La traduction de Pound possède une dimension instinctive qui dépasse la fidélité littérale attendue, et même la métrique des vers. Il transforme les sixtains en quatrains, et ne s’intéresse qu’aux symboles et au rythme. Il expose une tradition millénaire à une trahison du poème originel, par sa volonté de considérer la traduction comme un jeu. Mais l’écriture chinoise est une science complexe, qui réunit plus de 9000 caractères, comme le dictionnaire Shuo-wen chieh-tzu l’indique, et Fenollosa n’a malheureusement pas fait état dans ses notes des modifications de ces caractères avec le temps : certains d’entre eux avaient pour but, à une certaine période, d’indiquer l’étymologie du mot, et non sa fonction dans une phrase. Cette appétence pour la concision mène le poète à une compression du poème traduit, qui peut conduire à un non-sens.

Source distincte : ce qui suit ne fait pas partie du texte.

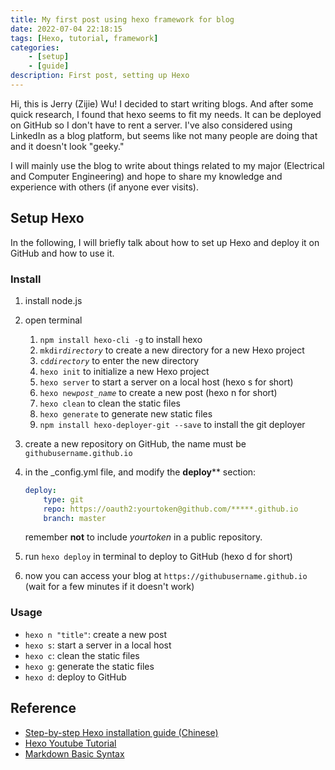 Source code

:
 ```yaml
---
title: My first post using hexo framework for blog
date: 2022-07-04 22:18:15
tags: [Hexo, tutorial, framework]
categories:
    - [setup]
    - [guide]
description: First post, setting up Hexo
---
```


Hi, this is Jerry (Zijie) Wu! I decided to start writing blogs. And after some quick research, I found that hexo seems to fit my needs. It can be deployed on GitHub so I don't have to rent a server. I've also considered using LinkedIn as a blog platform, but seems like not many people are doing that and it doesn't look "geeky."

I will mainly use the blog to write about things related to my major (Electrical and Computer Engineering) and hope to share my knowledge and experience with others (if anyone ever visits).

## Setup Hexo

In the following, I will briefly talk about how to set up Hexo and deploy it on GitHub and how to use it.

### Install

1. install node.js
2. open terminal
    1. `npm install hexo-cli -g` to install hexo
    2. `mkdir`*`directory`* to create a new directory for a new Hexo project
    3. `cd`*`directory`* to enter the new directory
    4. `hexo init` to initialize a new Hexo project
    5. `hexo server` to start a server on a local host (hexo s for short)
    6. `hexo new`*`post_name`* to create a new post (hexo n for short)
    7. `hexo clean` to clean the static files
    8. `hexo generate` to generate new static files
    9. `npm install hexo-deployer-git --save` to install the git deployer
3. create a new repository on GitHub, the name must be `githubusername.github.io`
4. in the _config.yml file, and modify the **deploy**** section:

    ``` yml
    deploy:
        type: git
        repo: https://oauth2:yourtoken@github.com/*****.github.io
        branch: master
    ```

    remember **not** to include *yourtoken* in a public repository.

5. run `hexo deploy` in terminal to deploy to GitHub (hexo d for short)
6. now you can access your blog at `https://githubusername.github.io` (wait for a few minutes if it doesn't work)

### Usage

- `hexo n "title"`: create a new post
- `hexo s`: start a server in a local host
- `hexo c`: clean the static files
- `hexo g`: generate the static files
- `hexo d`: deploy to GitHub

## Reference

- [Step-by-step Hexo installation guide (Chinese)](<https://www.bilibili.com/video/BV1Yb411a7ty?spm_id_from=333.999.0.0&vd_source=99a1bb3a7187eeea1a5ee8e957c968a7>)
- [Hexo Youtube Tutorial](https://www.youtube.com/watch?v=Kt7u5kr_P5o&list=PLLAZ4kZ9dFpOMJR6D25ishrSedvsguVSm)
- [Markdown Basic Syntax](https://www.markdownguide.org/basic-syntax/)

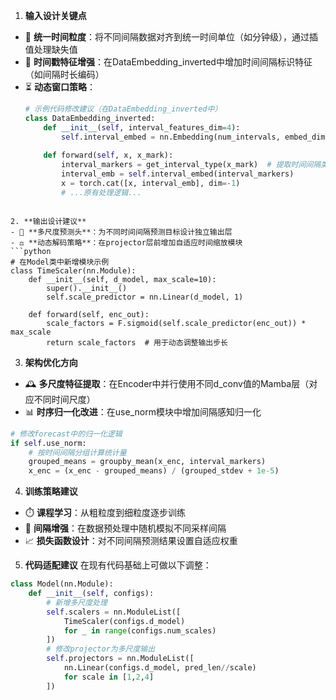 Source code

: 
1. **输入设计关键点**
- 📅 **统一时间粒度**：将不同间隔数据对齐到统一时间单位（如分钟级），通过插值处理缺失值
- 🔄 **时间戳特征增强**：在DataEmbedding_inverted中增加时间间隔标识特征（如间隔时长编码）
- ⏳ **动态窗口策略**：
  ```python
  # 示例代码修改建议（在DataEmbedding_inverted中）
  class DataEmbedding_inverted:
      def __init__(self, interval_features_dim=4):
          self.interval_embed = nn.Embedding(num_intervals, embed_dim) 
          
      def forward(self, x, x_mark):
          interval_markers = get_interval_type(x_mark)  # 提取时间间隔类型
          interval_emb = self.interval_embed(interval_markers)
          x = torch.cat([x, interval_emb], dim=-1)
          # ...原有处理逻辑...
```

2. **输出设计建议**
- 🎯 **多尺度预测头**：为不同时间间隔预测目标设计独立输出层
- ⚖️ **动态解码策略**：在projector层前增加自适应时间缩放模块
```python
# 在Model类中新增模块示例
class TimeScaler(nn.Module):
    def __init__(self, d_model, max_scale=10):
        super().__init__()
        self.scale_predictor = nn.Linear(d_model, 1)
        
    def forward(self, enc_out):
        scale_factors = F.sigmoid(self.scale_predictor(enc_out)) * max_scale
        return scale_factors  # 用于动态调整输出步长
```

3. **架构优化方向**
- 🕰️ **多尺度特征提取**：在Encoder中并行使用不同d_conv值的Mamba层（对应不同时间尺度）
- 📊 **时序归一化改进**：在use_norm模块中增加间隔感知归一化
```python
# 修改forecast中的归一化逻辑
if self.use_norm:
    # 按时间间隔分组计算统计量
    grouped_means = groupby_mean(x_enc, interval_markers) 
    x_enc = (x_enc - grouped_means) / (grouped_stdev + 1e-5)
```

4. **训练策略建议**
- ⏱️ **课程学习**：从粗粒度到细粒度逐步训练
- 🔀 **间隔增强**：在数据预处理中随机模拟不同采样间隔
- 📈 **损失函数设计**：对不同间隔预测结果设置自适应权重

5. **代码适配建议**
在现有代码基础上可做以下调整：
```python
class Model(nn.Module):
    def __init__(self, configs):
        # 新增多尺度处理
        self.scalers = nn.ModuleList([
            TimeScaler(configs.d_model) 
            for _ in range(configs.num_scales)
        ])
        # 修改projector为多尺度输出
        self.projectors = nn.ModuleList([
            nn.Linear(configs.d_model, pred_len//scale) 
            for scale in [1,2,4]
        ])
```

Auxéméry a donc considéré le travail qui lui incombait comme un double-jeu, celui de comprendre la complexité du jeu de traduction poundien, et celui de travailler à le traduire lui-même : « Se lancer dans la conversion du poundien en français suppose, peut supposer, un certain goût pour la parodie ou le pastiche, ou peut-être plus simplement pour le principe de l’escarpolette – ivresse d’un balancement entre idiomes flottants, mais flottant avec une assurance éprouvée dans leurs propres mécanismes, tout en expérimentant ces mécanismes-là par l’usage ! On reste sur la bascule, tout en avançant. – Une forme de pari constant, à tenir entre respect et distance, entre écart et égard. » La matière tant que l’originalité de cet ouvrage sont une superbe entrée vers deux mondes opposés qui semblent se rejoindre : la tradition confucéenne et le style poundien.